A. E. (Adolphus Edwards) Richards

author

A. E. (Adolphus Edwards) Richards

1844–1920

A Civil War veteran and memorial writer, this late-19th-century author is best remembered for firsthand writing connected to Mosby's Rangers and Confederate remembrance. His surviving published work is scarce, but it carries the direct, eyewitness tone that makes older war narratives so vivid to hear.

1 Audiobook

Famous Adventures and Prison Escapes of the Civil War

Famous Adventures and Prison Escapes of the Civil War

by Basil Wilson Duke, Thomas Henry Hines, Frank E. Moran, William Pittenger, A. E. (Adolphus Edwards) Richards, W. H. (William Henry) Shelton, Orlando B. Willcox, John Taylor Wood

About the author

Published as A. E. Richards, Adolphus Edwards Richards appears in library and public-domain records as an American writer born in 1844 and died in 1920. Today he is chiefly associated with "Mosby's 'Partizan Rangers'", his contribution to Famous Adventures and Prison Escapes of the Civil War, a collection of Civil War narratives that remained in circulation long after its first publication.

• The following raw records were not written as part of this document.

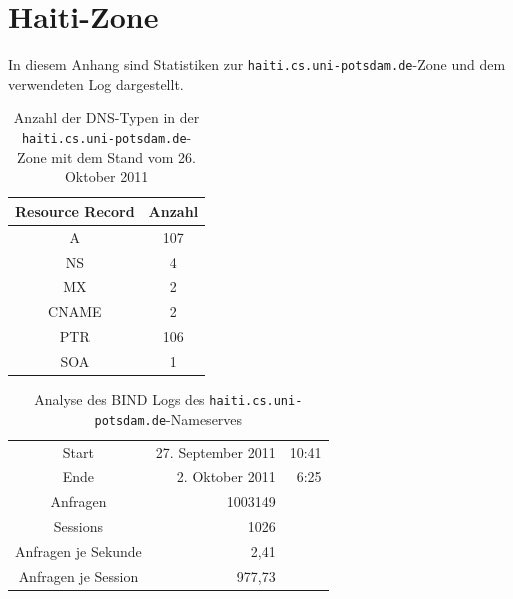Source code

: \documentclass[a4paper, 12pt, BCOR10mm, DIV12, toc=bibliography, toc=listof, german]{scrbook}
\begin{document}
	
	
	


	\chapter{Haiti-Zone} %
	\label{cha:haiti}

	  In diesem Anhang sind Statistiken zur \texttt{haiti.cs.uni-potsdam.de}-Zone und dem verwendeten
		Log dargestellt.

		\begin{table}[h]
			\centering
			\begin{tabular}{|c|c|}\hline
				Resource Record & Anzahl \\\hline\hline
				A & 107 \\
				NS & 4 \\
				MX & 2 \\
				CNAME & 2 \\
				PTR & 106 \\
				SOA & 1 \\\hline
			\end{tabular}
			\caption{Anzahl der DNS-Typen in der \texttt{haiti.cs.uni-potsdam.de}-Zone mit dem Stand vom 26. Oktober 2011}
			\label{tab:rr-domain}
		\end{table}

		\begin{table}[h]
			\centering
			\begin{tabular}{|c|rr|}\hline
				Start & 27. September 2011 & 10:41 \\
				Ende & 2. Oktober 2011 & 6:25 \\
				Anfragen & 1003149 & \\
				Sessions & 1026 & \\
				Anfragen je Sekunde & 2,41 &\\
				Anfragen je Session & 977,73 &\\ \hline
			\end{tabular}
			\caption{Analyse des BIND Logs des \texttt{haiti.cs.uni-potsdam.de}-Nameserves}
			\label{tab:log}
		\end{table}
\end{document}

He is also credited with Monument unveiled, September 23, 1899 at Front Royal, Virginia: In memory of seven of Mosby's men who were executed after surrendering, which suggests that his writing was tied not only to memoir and history, but also to the culture of Civil War remembrance at the end of the 19th century.

Reliable biographical detail beyond those published records is limited in the sources available here, so a fuller personal portrait is hard to confirm. What does come through clearly is his place among veterans and writers who helped shape how the Civil War was remembered for later generations.